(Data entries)
++++++
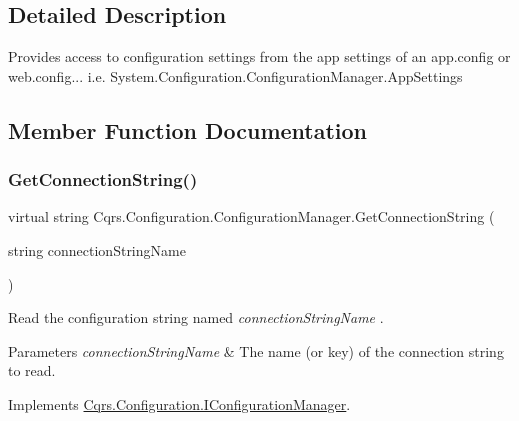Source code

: \subsection{Detailed Description}
Provides access to configuration settings from the app settings of an app.\+config or web.\+config... i.\+e. System.\+Configuration.\+Configuration\+Manager.\+App\+Settings 



\subsection{Member Function Documentation}
\mbox{\label{classCqrs_1_1Configuration_1_1ConfigurationManager_a8be43b873c281c370ecda3f39a235c4b_a8be43b873c281c370ecda3f39a235c4b}} 
\subsubsection{\texorpdfstring{Get\+Connection\+String()}{GetConnectionString()}}
{\footnotesize\ttfamily virtual string Cqrs.\+Configuration.\+Configuration\+Manager.\+Get\+Connection\+String (\begin{DoxyParamCaption}\item[{string}]{connection\+String\+Name }\end{DoxyParamCaption})\hspace{0.3cm}{\ttfamily [virtual]}}



Read the configuration string named {\itshape connection\+String\+Name} . 


\begin{DoxyParams}{Parameters}
{\em connection\+String\+Name} & The name (or key) of the connection string to read.\\
\hline
\end{DoxyParams}


Implements \hyperlink{interfaceCqrs_1_1Configuration_1_1IConfigurationManager_afbfde09d3caec88138c5a08c84539c34_afbfde09d3caec88138c5a08c84539c34}{Cqrs.\+Configuration.\+I\+Configuration\+Manager}.

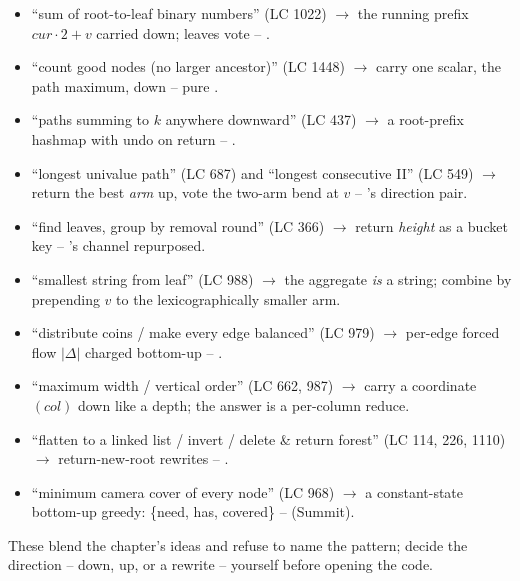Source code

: \begin{itemize}[nosep, leftmargin=1.4em]
  \item ``sum of root-to-leaf binary numbers'' (LC 1022) $\longrightarrow$ the running
        prefix $\mathit{cur}\cdot 2+v$ carried down; leaves vote -- .
  \item ``count good nodes (no larger ancestor)'' (LC 1448) $\longrightarrow$ carry one
        scalar, the path maximum, down -- pure .
  \item ``paths summing to $k$ anywhere downward'' (LC 437) $\longrightarrow$ a root-prefix
        hashmap with undo on return -- .
  \item ``longest univalue path'' (LC 687) and ``longest consecutive II'' (LC 549)
        $\longrightarrow$ return the best \emph{arm} up, vote the two-arm bend at $v$ --
        's direction pair.
  \item ``find leaves, group by removal round'' (LC 366) $\longrightarrow$ return
        \emph{height} as a bucket key -- 's channel repurposed.
  \item ``smallest string from leaf'' (LC 988) $\longrightarrow$ the aggregate \emph{is}
        a string; combine by prepending $v$ to the lexicographically smaller arm.
  \item ``distribute coins / make every edge balanced'' (LC 979) $\longrightarrow$
        per-edge forced flow $|\Delta|$ charged bottom-up -- .
  \item ``maximum width / vertical order'' (LC 662, 987) $\longrightarrow$ carry a
        coordinate $(\mathit{col})$ down like a depth; the answer is a per-column reduce.
  \item ``flatten to a linked list / invert / delete \& return forest'' (LC 114, 226,
        1110) $\longrightarrow$ return-new-root rewrites -- .
  \item ``minimum camera cover of every node'' (LC 968) $\longrightarrow$ a constant-state
        bottom-up greedy: \{need, has, covered\} --  (Summit).
\end{itemize}


These blend the chapter's ideas and refuse to name the pattern; decide the direction --
down, up, or a rewrite -- yourself before opening the code.

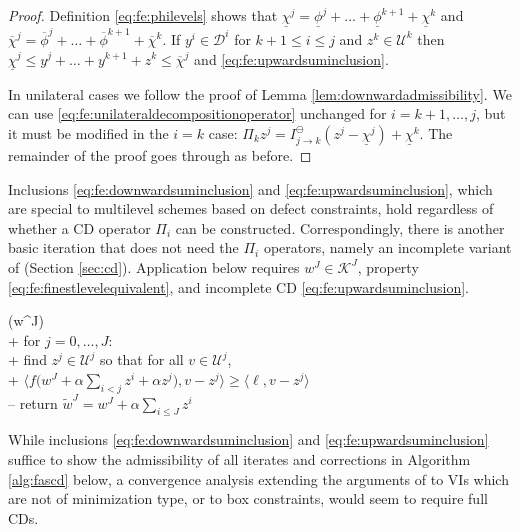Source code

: \documentclass[letterpaper,final,12pt,reqno]{amsart}
\theoremstyle{cstyle}
\theoremstyle{cstyle*}
\theoremstyle{dstyle}
\numberwithin{equation}{section}
\numberwithin{figure}{section}
\numberwithin{table}{section}
\numberwithin{theorem}{section}
\newcommand{\ip}[2]{\langle#1,#2\rangle}
\begin{document}
\begin{proof}  Definition \eqref{eq:fe:philevels} shows that $\underline{\chi}^j = \underline{\phi}^j + \dots + \underline{\phi}^{k+1} + \underline{\chi}^k$ and $\overline{\chi}^j = \overline{\phi}^j + \dots + \overline{\phi}^{k+1} + \overline{\chi}^k$.  If $y^i \in \mathcal{D}^i$ for $k+1 \le i \le j$ and $z^k \in \mathcal{U}^k$ then $\underline{\chi}^j \le y^j + \dots + y^{k+1} + z^k \le \overline{\chi}^j$ and \eqref{eq:fe:upwardsuminclusion}.

In unilateral cases we follow the proof of Lemma \ref{lem:downwardadmissibility}.  We can use \eqref{eq:fe:unilateraldecompositionoperator} unchanged for $i=k+1,\dots,j$, but it must be modified in the $i=k$ case: $\Pi_k z^j = I_{j\to k}^\ominus(z^j - \underline{\chi}^j) + \underline{\chi}^k$.  The remainder of the proof goes through as before.
\end{proof}

Inclusions \eqref{eq:fe:downwardsuminclusion} and \eqref{eq:fe:upwardsuminclusion}, which are special to multilevel schemes based on defect constraints, hold regardless of whether a CD operator $\Pi_i$ can be constructed.  Correspondingly, there is another basic iteration that does not need the $\Pi_i$ operators, namely an incomplete variant of  (Section \ref{sec:cd}).  Application  below requires $w^J\in\mathcal{K}^J$, property \eqref{eq:fe:finestlevelequivalent}, and incomplete CD \eqref{eq:fe:upwardsuminclusion}.

\begin{pseudo*}
(w^J)\text{:} \\+
    for $j = 0,\dots,J$: \\+
        \rm{find} $z^j\in \mathcal{U}^j$ \rm{so that for all} $v \in \mathcal{U}^j$, \\+
            $\displaystyle \ip{f\Big(w^J + \alpha \sum_{i<j} z^i + \alpha z^j\Big)}{v-z^j} \ge \ip{\ell}{v-z^j}$ \\--
    return $\tilde w^J=w^J + \alpha \sum_{i\le J} z^i$
\end{pseudo*}

While inclusions \eqref{eq:fe:downwardsuminclusion} and \eqref{eq:fe:upwardsuminclusion} suffice to show the admissibility of all iterates and corrections in Algorithm \ref{alg:fascd} below, a convergence analysis extending the arguments of \cite{GraeserKornhuber2009,Tai2003} to VIs which are not of minimization type, or to box constraints, would seem to require full CDs.
\end{document}
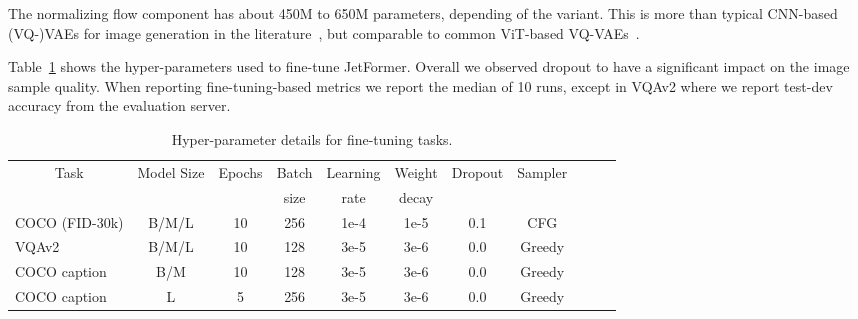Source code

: \documentclass{article} %
\newcommand{\name}{JetFormer\xspace}
\begin{document}
The normalizing flow component has about 450M to 650M parameters, depending of the variant. This is more than typical CNN-based (VQ-)VAEs for image generation in the literature~\citep{esser2020taming, rombach2021high}, but comparable to common ViT-based VQ-VAEs~\citep{yu2021vector, yu2022scaling}.

Table~\ref{tab:hparams_details} shows the hyper-parameters used to fine-tune JetFormer. Overall we observed dropout to have a significant impact on the image sample quality. When reporting fine-tuning-based metrics we report the median of 10 runs, except in VQAv2 where we report test-dev accuracy from the evaluation server.

\begin{table}[h]
    \caption{Architecture details for different \name variants. See Section~\ref{app:architecture} for a discussion.}
    \centering
    
    \label{tab:arch_details}
\end{table}

\begin{table}[h]
    \caption{Hyper-parameter details for fine-tuning tasks.}
    \centering
    \begin{tabular}{ccccccccccc}
    \toprule
     \multirow{2}{*}{Task} & \multirow{2}{*}{Model Size} & \multirow{2}{*}{Epochs} & Batch & Learning & Weight & \multirow{2}{*}{Dropout} & \multirow{2}{*}{Sampler} \\
    &  & & size & rate & decay & &  \\
    \midrule

    \multicolumn{1}{l}{COCO (FID-30k)} & B/M/L & 10 & 256 & 1e-4 & 1e-5 & 0.1 & CFG \\ 

    \multicolumn{1}{l}{VQAv2} & B/M/L & 10 & 128 & 3e-5 & 3e-6 & 0.0 & Greedy \\ 

    \multicolumn{1}{l}{COCO caption} & B/M & 10 & 128 & 3e-5 & 3e-6 & 0.0 & Greedy \\ 
    \multicolumn{1}{l}{COCO caption} & L & 5 & 256 & 3e-5 & 3e-6 & 0.0 & Greedy \\ 


    \bottomrule
    \end{tabular}
    \label{tab:hparams_details}
\end{table}
\end{document}
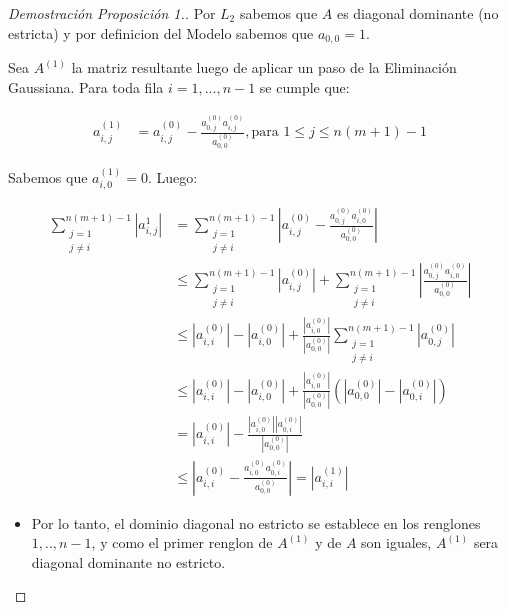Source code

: \begin{proof}[Demostración Proposición 1.]

Por $L_{2}$ sabemos que $A$ es diagonal dominante (no estricta) y por definicion del Modelo sabemos que $a_{0,0} = 1$.

Sea $A^{(1)}$ la matriz resultante luego de aplicar un paso de la Eliminación Gaussiana. Para toda fila $i = 1,...,n-1$ se cumple que:

\begin{equation*}
    \begin{aligned}
      a^{(1)}_{i,j} &= a^{(0)}_{i,j} - \frac{a^{(0)}_{0,j}a^{(0)}_{i,j}}{a^{(0)}_{0,0}}, \text{para } 1 \leq j \leq n(m+1)-1
    \end{aligned}
\end{equation*}

Sabemos que $a^{(1)}_{i,0} = 0$. Luego:

\begin{equation*}
    \begin{aligned}
      \sum\limits_{\substack{j=1  \\ j \neq i}}^{n(m+1)-1} |a^{1}_{i,j}| &= \sum\limits_{\substack{j=1  \\ j \neq i}}^{n(m+1)-1} |a^{(0)}_{i,j} - \frac{a^{(0)}_{0,j}a^{(0)}_{i,0}}{a^{(0)}_{0,0}}| \\
      &\leq \sum\limits_{\substack{j=1  \\ j \neq i}}^{n(m+1)-1} |a^{(0)}_{i,j}| + \sum\limits_{\substack{j=1  \\ j \neq i}}^{n(m+1)-1} |\frac{a^{(0)}_{0,j}a^{(0)}_{i,0}}{a^{(0)}_{0,0}}| \\
      &\leq |a^{(0)}_{i,i}| - |a^{(0)}_{i,0}| +  \frac{|a^{(0)}_{i,0}|}{|a^{(0)}_{0,0}|} \sum\limits_{\substack{j=1  \\ j \neq i}}^{n(m+1)-1} |a^{(0)}_{0,j}| \\
      &\leq |a^{(0)}_{i,i}| - |a^{(0)}_{i,0}| +  \frac{|a^{(0)}_{i,0}|}{|a^{(0)}_{0,0}|} (|a^{(0)}_{0,0}| - |a^{(0)}_{0,i}|) \\
      &= |a^{(0)}_{i,i}| - \frac{|a^{(0)}_{i,0}||a^{(0)}_{0,i}|}{|a^{(0)}_{0,0}|} \\
      &\leq |a^{(0)}_{i,i} - \frac{a^{(0)}_{i,0}a^{(0)}_{0,i}}{a^{(0)}_{0,0}}| = |a^{(1)}_{i,i}|
    \end{aligned}
\end{equation*}

\begin{itemize}


\item Por lo tanto, el dominio diagonal no estricto se establece en los renglones $1,..,n-1$, y como el primer renglon de $A^{(1)}$ y de $A$ son iguales,
$A^{(1)}$ sera diagonal dominante no estricto.


\end{itemize}
\end{proof}

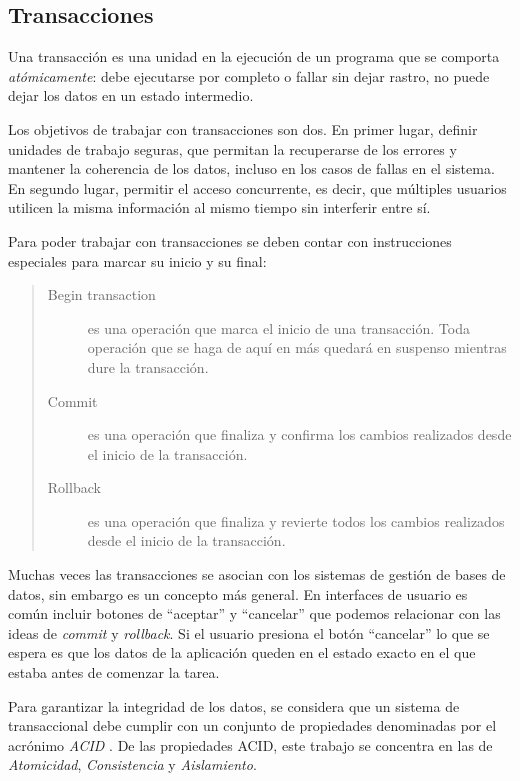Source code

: \subsection{Transacciones}	

Una transacción es una unidad en la ejecución de un programa que se comporta 
\emph{atómicamente}: debe ejecutarse por completo o fallar sin dejar rastro, no
puede dejar los datos en un estado intermedio.

Los objetivos de trabajar con transacciones son dos.
En primer lugar, definir unidades de trabajo seguras, que permitan la
recuperarse de los errores y mantener la coherencia de los datos, incluso en
los casos de fallas en el sistema.
En segundo lugar, permitir el acceso concurrente, es decir, que múltiples
usuarios utilicen la misma información al mismo tiempo sin interferir entre sí.

\medskip
Para poder trabajar con transacciones se deben contar con instrucciones
especiales para marcar su inicio y su final:
\begin{quote}
	\label{ctxTransactional}
	\begin{description}
		\item[Begin transaction] es una operación que marca el inicio de una
		transacción. Toda operación que se haga de aquí en más quedará en suspenso
		mientras dure la transacción.
	
		\item[Commit] es una operación que finaliza y confirma los
		cambios realizados desde el inicio de la transacción. 
		
		\item[Rollback] es una operación que finaliza y revierte todos los cambios
		realizados desde el inicio de la transacción.
	\end{description}
\end{quote}
   
\bigskip

Muchas veces las transacciones se asocian con los sistemas de gestión de bases
de datos, sin embargo es un concepto más general.
En interfaces de usuario es común incluir botones de
``aceptar'' y ``cancelar'' que podemos relacionar con las ideas de
\emph{commit} y \emph{rollback}. 
Si el usuario presiona el botón ``cancelar'' lo que se espera
es que los datos de la aplicación queden en el estado exacto en el que estaba
antes de comenzar la tarea.

\bigskip
\label{sec:ACID}
Para garantizar la integridad de los datos, se considera que un sistema de
transaccional debe cumplir con un conjunto de propiedades denominadas por el
acrónimo \emph{ACID} \cite{HaerderReuter83}.
De las propiedades ACID, este trabajo se concentra en las de \emph{Atomicidad},
\emph{Consistencia} y \emph{Aislamiento}. 

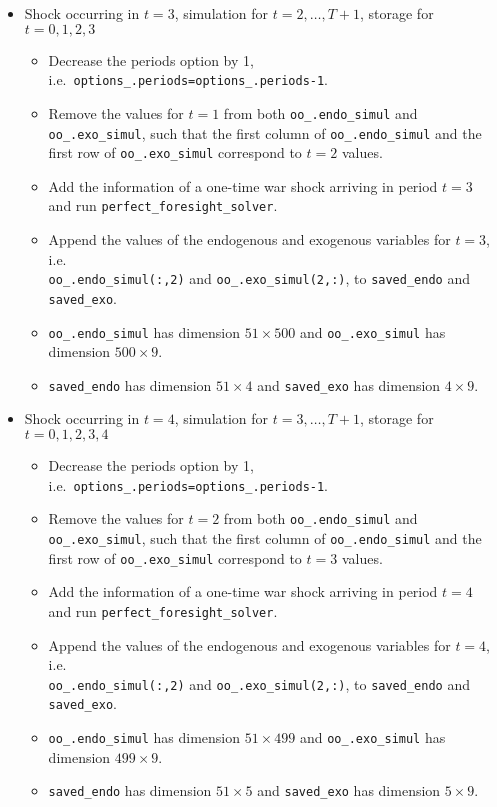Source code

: \documentclass[a4paper]{scrartcl}
\begin{document}
\begin{enumerate}
\begin{itemize}
  \item
  Shock occurring in \(t=3\), simulation for \(t=2,\ldots ,T+1\), storage for \(t=0,1,2,3\)
  \begin{itemize}
    \item
    Decrease the periods option by 1, i.e.\ \texttt{options{\_}.periods=options{\_}.periods-1}.
    \item
    Remove the values for \(t=1\) from both \texttt{oo{\_}.endo{\_}simul} and \texttt{oo{\_}.exo{\_}simul},
      such that the first column of \texttt{oo{\_}.endo{\_}simul}
      and the first row of \texttt{oo{\_}.exo{\_}simul} correspond to \(t=2\) values.
    \item
    Add the information of a one-time war shock arriving in period \(t=3\) \\
      and run \texttt{perfect{\_}foresight{\_}solver}.
    \item
    Append the values of the endogenous and exogenous variables for \(t=3\), i.e.\\
      \texttt{oo{\_}.endo{\_}simul{(:,2)}} and \texttt{oo{\_}.exo{\_}simul{(2,:)}},
      to \texttt{saved{\_}endo} and \texttt{saved{\_}exo}.
    \item
    \texttt{oo{\_}.endo{\_}simul} has dimension \(51 \times 500\) and
    \texttt{oo{\_}.exo{\_}simul} has dimension \(500 \times 9\).
    \item
    \texttt{saved{\_}endo} has dimension \(51 \times 4\) and
    \texttt{saved{\_}exo} has dimension \(4 \times 9\).
  \end{itemize}

  \item
  Shock occurring in \(t=4\), simulation for \(t=3,\ldots ,T+1\), storage for \(t=0,1,2,3,4\)
  \begin{itemize}
    \item
    Decrease the periods option by 1, i.e.\ \texttt{options{\_}.periods=options{\_}.periods-1}.
    \item
    Remove the values for \(t=2\) from both \texttt{oo{\_}.endo{\_}simul} and \texttt{oo{\_}.exo{\_}simul},
      such that the first column of \texttt{oo{\_}.endo{\_}simul}
      and the first row of \texttt{oo{\_}.exo{\_}simul} correspond to \(t=3\) values.
    \item
    Add the information of a one-time war shock arriving in period \(t=4\) \\
      and run \texttt{perfect{\_}foresight{\_}solver}.
    \item
    Append the values of the endogenous and exogenous variables for \(t=4\), i.e.\\
      \texttt{oo{\_}.endo{\_}simul{(:,2)}} and \texttt{oo{\_}.exo{\_}simul{(2,:)}},
      to \texttt{saved{\_}endo} and \texttt{saved{\_}exo}.
    \item
    \texttt{oo{\_}.endo{\_}simul} has dimension \(51 \times 499\) and
    \texttt{oo{\_}.exo{\_}simul} has dimension \(499 \times 9\).
    \item
    \texttt{saved{\_}endo} has dimension \(51 \times 5\) and
    \texttt{saved{\_}exo} has dimension \(5 \times 9\).
  \end{itemize}


\end{itemize}
\end{enumerate}
\end{document}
++++++
_About this exercise_
Each line from the one holding "dimension \(51 \times 499\) and" down to the end of the records above is to be repeated exactly; no other line belongs in the reply.

_Reply_
    \texttt{oo{\_}.endo{\_}simul} has dimension \(51 \times 499\) and
    \texttt{oo{\_}.exo{\_}simul} has dimension \(499 \times 9\).
    \item
    \texttt{saved{\_}endo} has dimension \(51 \times 5\) and
    \texttt{saved{\_}exo} has dimension \(5 \times 9\).
  \end{itemize}


\end{itemize}
\end{enumerate}
\end{document}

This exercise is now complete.